Les projets se suivent et ne se ressemblent pas. Pour les projets hautement complexes, quand les forces politiques et sociales doutent ou s’opposent, un peu de méthode ne nuit pas.
Dans leur livre La stratégie du projet latéral, Olivier d’Herbemont et Bruno César jettent les bases d’une méthode de conduite de projet sensible, valable à la fois pour « les grands enjeux nationaux » et les projets d’entreprises. Cette méthode apporte idées et structuration aux responsables désireux de mettre en mouvement les hésitants ou les récalcitrants en période de changement. Pour commencer, les auteurs distinguent trois types de projets.

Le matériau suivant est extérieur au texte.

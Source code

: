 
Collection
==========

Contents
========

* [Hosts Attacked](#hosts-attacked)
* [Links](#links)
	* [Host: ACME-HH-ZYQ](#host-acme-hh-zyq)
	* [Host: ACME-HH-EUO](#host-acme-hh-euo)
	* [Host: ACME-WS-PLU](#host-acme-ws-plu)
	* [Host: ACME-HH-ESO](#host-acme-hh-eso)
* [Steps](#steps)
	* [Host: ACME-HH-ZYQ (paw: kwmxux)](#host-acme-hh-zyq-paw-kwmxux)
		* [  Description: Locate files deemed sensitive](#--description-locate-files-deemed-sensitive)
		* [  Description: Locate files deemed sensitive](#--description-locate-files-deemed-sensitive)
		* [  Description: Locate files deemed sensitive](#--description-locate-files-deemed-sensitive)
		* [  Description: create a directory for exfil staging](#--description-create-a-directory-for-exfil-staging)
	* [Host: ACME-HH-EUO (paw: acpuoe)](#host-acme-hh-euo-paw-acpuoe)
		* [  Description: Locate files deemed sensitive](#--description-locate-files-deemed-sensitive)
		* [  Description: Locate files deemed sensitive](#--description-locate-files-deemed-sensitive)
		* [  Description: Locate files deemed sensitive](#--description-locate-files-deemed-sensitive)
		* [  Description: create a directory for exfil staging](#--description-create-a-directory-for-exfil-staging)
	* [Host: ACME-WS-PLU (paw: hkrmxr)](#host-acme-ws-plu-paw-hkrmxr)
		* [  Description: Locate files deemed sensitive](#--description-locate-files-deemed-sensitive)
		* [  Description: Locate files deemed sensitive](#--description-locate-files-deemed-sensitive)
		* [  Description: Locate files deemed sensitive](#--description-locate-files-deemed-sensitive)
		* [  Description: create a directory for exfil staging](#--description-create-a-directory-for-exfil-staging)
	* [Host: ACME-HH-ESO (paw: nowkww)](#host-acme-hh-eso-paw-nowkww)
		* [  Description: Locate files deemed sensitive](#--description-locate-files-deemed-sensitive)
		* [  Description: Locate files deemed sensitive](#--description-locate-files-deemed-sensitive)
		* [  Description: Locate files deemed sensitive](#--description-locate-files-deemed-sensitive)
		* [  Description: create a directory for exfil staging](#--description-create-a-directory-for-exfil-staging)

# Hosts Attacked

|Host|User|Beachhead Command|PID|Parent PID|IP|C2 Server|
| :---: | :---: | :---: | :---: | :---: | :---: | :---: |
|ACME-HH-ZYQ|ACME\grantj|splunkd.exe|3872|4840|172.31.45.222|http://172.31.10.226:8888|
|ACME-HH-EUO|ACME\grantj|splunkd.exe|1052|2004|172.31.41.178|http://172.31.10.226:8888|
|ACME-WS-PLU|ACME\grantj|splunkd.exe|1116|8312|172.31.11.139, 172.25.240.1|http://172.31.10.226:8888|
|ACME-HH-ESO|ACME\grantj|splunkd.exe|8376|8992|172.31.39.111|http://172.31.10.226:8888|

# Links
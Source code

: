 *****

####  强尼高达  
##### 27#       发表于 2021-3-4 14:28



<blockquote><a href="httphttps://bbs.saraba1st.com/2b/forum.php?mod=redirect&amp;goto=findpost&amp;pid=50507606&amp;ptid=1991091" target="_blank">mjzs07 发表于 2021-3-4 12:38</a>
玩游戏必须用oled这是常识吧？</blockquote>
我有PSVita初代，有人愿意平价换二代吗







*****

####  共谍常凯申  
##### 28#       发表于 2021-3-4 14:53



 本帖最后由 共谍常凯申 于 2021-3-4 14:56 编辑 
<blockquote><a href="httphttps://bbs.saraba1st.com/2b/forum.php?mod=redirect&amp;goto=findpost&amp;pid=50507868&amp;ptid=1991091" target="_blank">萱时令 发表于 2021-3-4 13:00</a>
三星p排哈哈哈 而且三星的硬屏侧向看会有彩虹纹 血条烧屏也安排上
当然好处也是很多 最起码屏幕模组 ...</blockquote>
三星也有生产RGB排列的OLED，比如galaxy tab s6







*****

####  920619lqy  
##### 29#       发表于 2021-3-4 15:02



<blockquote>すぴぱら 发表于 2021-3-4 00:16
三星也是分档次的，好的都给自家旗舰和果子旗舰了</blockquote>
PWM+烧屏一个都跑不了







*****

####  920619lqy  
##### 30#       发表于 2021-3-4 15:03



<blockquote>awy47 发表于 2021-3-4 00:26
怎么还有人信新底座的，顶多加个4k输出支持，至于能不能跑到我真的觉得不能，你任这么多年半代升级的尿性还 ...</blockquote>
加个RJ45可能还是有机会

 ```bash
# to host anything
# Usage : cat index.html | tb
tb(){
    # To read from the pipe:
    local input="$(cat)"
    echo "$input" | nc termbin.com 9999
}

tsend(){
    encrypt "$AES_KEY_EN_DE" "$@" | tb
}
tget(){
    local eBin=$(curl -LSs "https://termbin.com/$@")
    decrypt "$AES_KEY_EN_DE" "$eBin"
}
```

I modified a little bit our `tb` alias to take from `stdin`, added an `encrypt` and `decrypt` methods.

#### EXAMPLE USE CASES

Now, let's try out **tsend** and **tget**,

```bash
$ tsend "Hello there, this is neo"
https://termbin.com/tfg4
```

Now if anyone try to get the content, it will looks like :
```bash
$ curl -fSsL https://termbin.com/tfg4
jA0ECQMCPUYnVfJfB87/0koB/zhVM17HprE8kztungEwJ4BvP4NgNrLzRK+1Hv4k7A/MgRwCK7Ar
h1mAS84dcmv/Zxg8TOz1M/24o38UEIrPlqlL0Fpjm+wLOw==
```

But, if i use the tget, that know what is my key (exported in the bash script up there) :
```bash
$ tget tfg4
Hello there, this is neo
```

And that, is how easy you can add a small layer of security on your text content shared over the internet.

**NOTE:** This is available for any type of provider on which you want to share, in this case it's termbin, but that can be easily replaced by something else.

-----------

- Les projets de type 1 sont assez complexes techniquement, mais aucunement sur le plan relationnel. Ces projets se gèrent en stratégie directe : il s’agit de structurer logiquement le sujet en tâches successives dont on veille à l’exécution jusqu’à aboutir à l’objectif visé.
- Les projets de type 2, c’est l’inverse : très faible complexité technique, mais haute complexité relationnelle. Ces projets se gèrent en stratégie indirecte, où l’attention ne doit pas être en priorité portée sur ce qu’il faut faire (les tâches), « mais sur les acteurs qui font ou non ces tâches, ou qui empêchent même qu’elles se fassent ». Donnons à titre d’exemple un projet d’évolution de la politique de rémunération d’une entreprise : assez simple à mettre en œuvre sur un plan purement technique, mais difficile à faire accepter aux syndicats.
- Et puis il y a les projets de type 3 qui conjuguent une intense complexité sur les deux dimensions. Ici, il est essentiel de développer une stratégie ad hoc pour atteindre les objectifs malgré les obstacles.
La stratégie du projet latéral offre justement une approche intéressante pour aborder cette dernière typologie de projets pour en réduire l’incertitude, sans jamais l’abolir.
La première étape consiste à analyser le contexte et les acteurs qui y sont impliqués. Il s’agit d’aller au-devant des acteurs pour leur présenter une vue du projet et écouter et comprendre la perspective de chacun. On va également repérer les alliés. « Un allié n’est ni un ami ni un ennemi, c’est une personne au moins aussi synergique qu’antagoniste ». Ce qui est donc important ici, c’est de mesurer l’énergie que chaque acteur consacre au projet (c’est ce qu’on appelle la sociodynamique) avant de s’intéresser à la nature même de cette énergie. Cette première étape consiste à « faire la tournée des popotes », à jauger les différentes dynamiques en présence. Il est essentiel de connaître préalablement les préoccupations des acteurs, de recueillir et prendre en compte leurs besoins, attentes, peurs…
Du projet initial au projet latéral
C’est alors que l’on peut réellement poser les bases du projet en élaborant un état des lieux partagé. Cela permet de co-construire le projet avec les acteurs. Il s’agit ici de valoriser les contributions de chacun pour créer la confiance et se donner toutes les chances de réussir. « On appellera projet latéral une autre formulation du projet d’origine, qui tient compte des remarques ou des besoins exprimés par les acteurs alliés. » Cette notion de projet latéral trouve sa source dans les travaux d’Edward de Bono, inventeur du concept de pensée latérale, une méthode qui prend en compte la contribution créatrice de tous les participants à un débat. L’objectif du processus est de dissiper les malentendus, de gagner le soutien des sceptiques et de rallier les hésitants.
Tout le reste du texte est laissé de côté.